John Lennon made a fine husband on his second try, third if you include both rounds in his second marriage. He made brown rice and happy music. He spent hours with his young son Sean, and had a newfound appreciation for his wife Yoko. It made me sad to learn the nature of his death, which occured just two days before I was born. I used to send Yoko Ono personal letters just for the hell of it. In return I received Christmas cards and experimental CDs.

Johnathan was nothing more than the adorable, blond, 18 year old druggy who was dating my friend Christa. If I spoke to him, it was to timidly ask if he’d purchase my cigarettes, or to compare how much we knew about the Beatles. Everyone observed his and Christa’s relationship with a certain amount of reverence, calling them “greater than the sum of their parts” and “meant to be.” Distraught at their eventual breakup, and just coming through one of my own, I sat down by Johnathan in the goth dank of Liquid Room Coffee House, and listened to him talk about Christa, and then about other things. When our talking turned to kissing, everything else took a backseat.

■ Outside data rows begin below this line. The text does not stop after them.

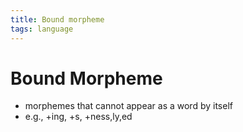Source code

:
 ```yaml
---
title: Bound morpheme
tags: language
---
```


# Bound Morpheme
- morphemes that cannot appear as a word by itself
- e.g., +ing, +s, +ness,ly,ed


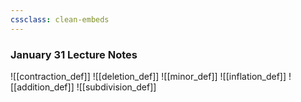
 ```yaml
---
cssclass: clean-embeds
---
```


### January 31 Lecture Notes

![[contraction_def]]
![[deletion_def]]
![[minor_def]]
![[inflation_def]]
![[addition_def]]
![[subdivision_def]]


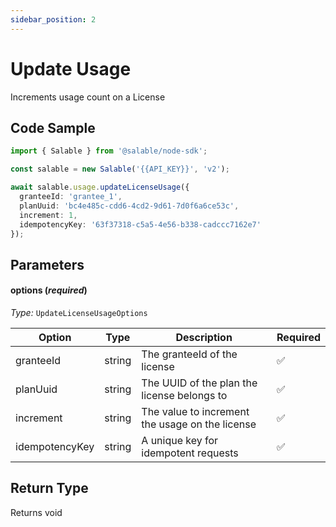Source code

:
 ```yaml
---
sidebar_position: 2
---
```


# Update Usage

Increments usage count on a License

## Code Sample

```typescript
import { Salable } from '@salable/node-sdk';

const salable = new Salable('{{API_KEY}}', 'v2');

await salable.usage.updateLicenseUsage({
  granteeId: 'grantee_1', 
  planUuid: 'bc4e485c-cdd6-4cd2-9d61-7d0f6a6ce53c', 
  increment: 1,
  idempotencyKey: '63f37318-c5a5-4e56-b338-cadccc7162e7'
});
```

## Parameters

#### options (_required_)

_Type:_ `UpdateLicenseUsageOptions`

| Option         | Type   | Description                                     | Required |
|----------------|--------|-------------------------------------------------|----------|
| granteeId      | string | The granteeId of the license                    | ✅        |
| planUuid       | string | The UUID of the plan the license belongs to     | ✅        |
| increment      | string | The value to increment the usage on the license | ✅        |
| idempotencyKey | string | A unique key for idempotent requests            | ✅        |

## Return Type

Returns void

I learned about Johnathan one step at a time. He was funny, and horrible at balancing his budget. His room was a mess, and walled with his own paintings and wax sculptures. His first crush was Laura Ingles as portrayed by Melissa Gilbert. We shared a taste for exotic food, but too often it wakened his paranoia. One rehab stint, a UK tour, and six years later we got married. We included Josh and Christa on the guest list, and played a few Beatles songs for nostalgia’s sake.

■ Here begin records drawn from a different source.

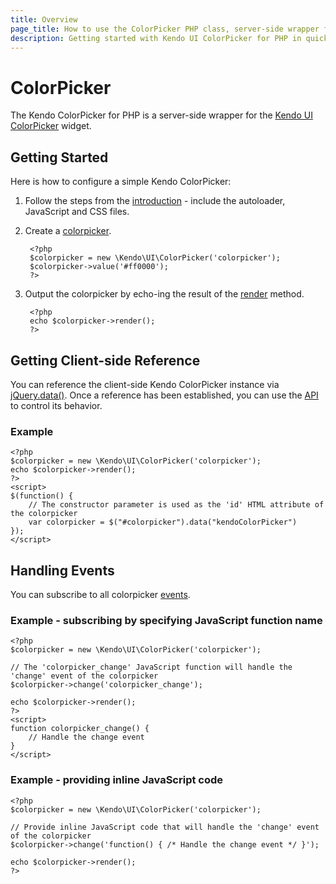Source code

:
 ```yaml
---
title: Overview
page_title: How to use the ColorPicker PHP class, server-side wrapper for Kendo UI ColorPicker widget
description: Getting started with Kendo UI ColorPicker for PHP in quick steps - configure Kendo UI ColorPicker widget and operate Kendo UI ColorPicker events.
---
```


# ColorPicker

The Kendo ColorPicker for PHP is a server-side wrapper for the [Kendo UI ColorPicker](/api/web/colorpicker) widget.

## Getting Started

Here is how to configure a simple Kendo ColorPicker:

1. Follow the steps from the [introduction](/php/introduction) - include the autoloader, JavaScript and CSS files.

2. Create a [colorpicker](/api/wrappers/php/Kendo/UI/ColorPicker).

        <?php
        $colorpicker = new \Kendo\UI\ColorPicker('colorpicker');
        $colorpicker->value('#ff0000');
        ?>

3. Output the colorpicker by echo-ing the result of the [render](/api/wrappers/php/Kendo/UI/Widget#render) method.

        <?php
        echo $colorpicker->render();
        ?>

## Getting Client-side Reference

You can reference the client-side Kendo ColorPicker instance via [jQuery.data()](http://api.jquery.com/jQuery.data/).
Once a reference has been established, you can use the [API](/api/web/colorpicker#methods) to control its behavior.


### Example

    <?php
    $colorpicker = new \Kendo\UI\ColorPicker('colorpicker');
    echo $colorpicker->render();
    ?>
    <script>
    $(function() {
        // The constructor parameter is used as the 'id' HTML attribute of the colorpicker
        var colorpicker = $("#colorpicker").data("kendoColorPicker")
    });
    </script>

## Handling Events

You can subscribe to all colorpicker [events](/api/web/colorpicker#events).

### Example - subscribing by specifying JavaScript function name

    <?php
    $colorpicker = new \Kendo\UI\ColorPicker('colorpicker');

    // The 'colorpicker_change' JavaScript function will handle the 'change' event of the colorpicker
    $colorpicker->change('colorpicker_change');

    echo $colorpicker->render();
    ?>
    <script>
    function colorpicker_change() {
        // Handle the change event
    }
    </script>

### Example - providing inline JavaScript code

    <?php
    $colorpicker = new \Kendo\UI\ColorPicker('colorpicker');

    // Provide inline JavaScript code that will handle the 'change' event of the colorpicker
    $colorpicker->change('function() { /* Handle the change event */ }');

    echo $colorpicker->render();
    ?>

Marriage became the thing, our shtick. Teeth and hair may fall out. Pudge will grow, and senses of humor will dull. Hands might even be nervous and sweaty. There is an affectionate allowance for such things. The staples of brown rice and shared creativity can sustain a lot, and we look to our predecessors for simple reassurance.

Photo courtesy of http://www.lewrockwell.com/decoster/decoster29.html.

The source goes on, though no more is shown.